Look out for discounts offered by student unions. These can range from travel passes to retail and restaurant discounts.

Many universities also offer free software packages and free use of desktop computers.

Books are required for many classes, but you don’t have to buy them all. They are expensive, and you usually only need them for a short period for some courses.

Tip: Get the reading list from the lecturer and check if your library has them, or reach out to students in the years ahead to see if they are selling books no longer needed.

Part-time work

It’s likely for many students that their first year in university will coincide with their first job, particularly if the cost of living continues to rise.

It’s vital to ensure your studying is not sacrificed due to your job, although gaining work experience is always good. Contact the student union or university student support service if struggling with costs.

Knowing when your busy periods in university are can help facilitate the balance between work, life and study. The job market near any university will usually know and understand your situation.

Tip: It’s always helpful to discuss busy periods from the outset with your employer, especially if you know exam dates in advance. You don’t want to leave your employer and colleagues in the lurch.


The Covid-19 pandemic has wreaked havoc on education systems over the past few years.

Most university students have studied remotely since the pandemic started. However, this academic year will probably be different.

The jump to university life is complicated already. It doesn’t need any additional challenges posed by the loneliness of working remotely. While there will likely be some hybrid learning, a mix of in-person and at-home classes, students must keep connected with peers in the early academic year.

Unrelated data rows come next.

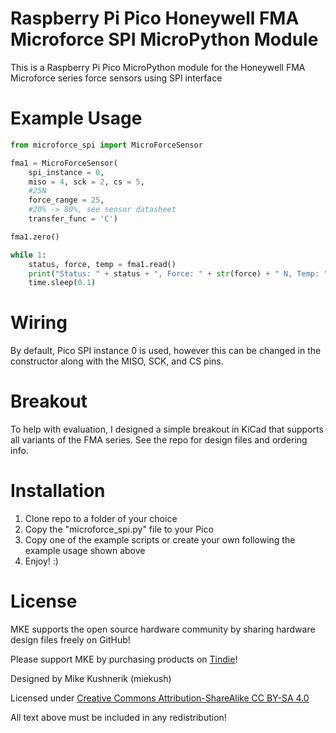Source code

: # Raspberry Pi Pico Honeywell FMA Microforce SPI MicroPython Module

This is a Raspberry Pi Pico MicroPython module for the Honeywell FMA Microforce series force sensors using SPI interface

# Example Usage

```python
from microforce_spi import MicroForceSensor

fma1 = MicroForceSensor(
    spi_instance = 0,
    miso = 4, sck = 2, cs = 5,
    #25N
    force_range = 25,
    #20% -> 80%, see sensor datasheet
    transfer_func = 'C')

fma1.zero()

while 1: 
    status, force, temp = fma1.read()
    print("Status: " + status + ", Force: " + str(force) + " N, Temp: " + str(temp) + " °C")
    time.sleep(0.1)
```

# Wiring

By default, Pico SPI instance 0 is used, however this can be changed in the constructor along with the MISO, SCK, and CS pins.

# Breakout

To help with evaluation, I designed a simple breakout in KiCad that supports all variants of the FMA series. See the repo for design files and ordering info.

# Installation

1. Clone repo to a folder of your choice
2. Copy the "microforce_spi.py" file to your Pico
3. Copy one of the example scripts or create your own following the example usage shown above
4. Enjoy! :)

# License

MKE supports the open source hardware community by sharing hardware design files freely on GitHub!

Please support MKE by purchasing products on [Tindie](https://www.tindie.com/stores/mkengineering/)!

Designed by Mike Kushnerik (miekush)

Licensed under [Creative Commons Attribution-ShareAlike CC BY-SA 4.0](http://creativecommons.org/licenses/by-sa/4.0/)

All text above must be included in any redistribution!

Tip: Add friends and classmates to your social media, and arrange video chats for coursework, revision and projects. Even arrange a celebratory online party when an assignment has been handed in.

But it’s not all bad.

There are some benefits of online learning. Many students found it easier to ask the lecturer a question. As an alternative to trying to catch a lecturer at the end of class when they have a further lecture or when everyone is trying to leave or ask a question, they just send an email and get an answer directly.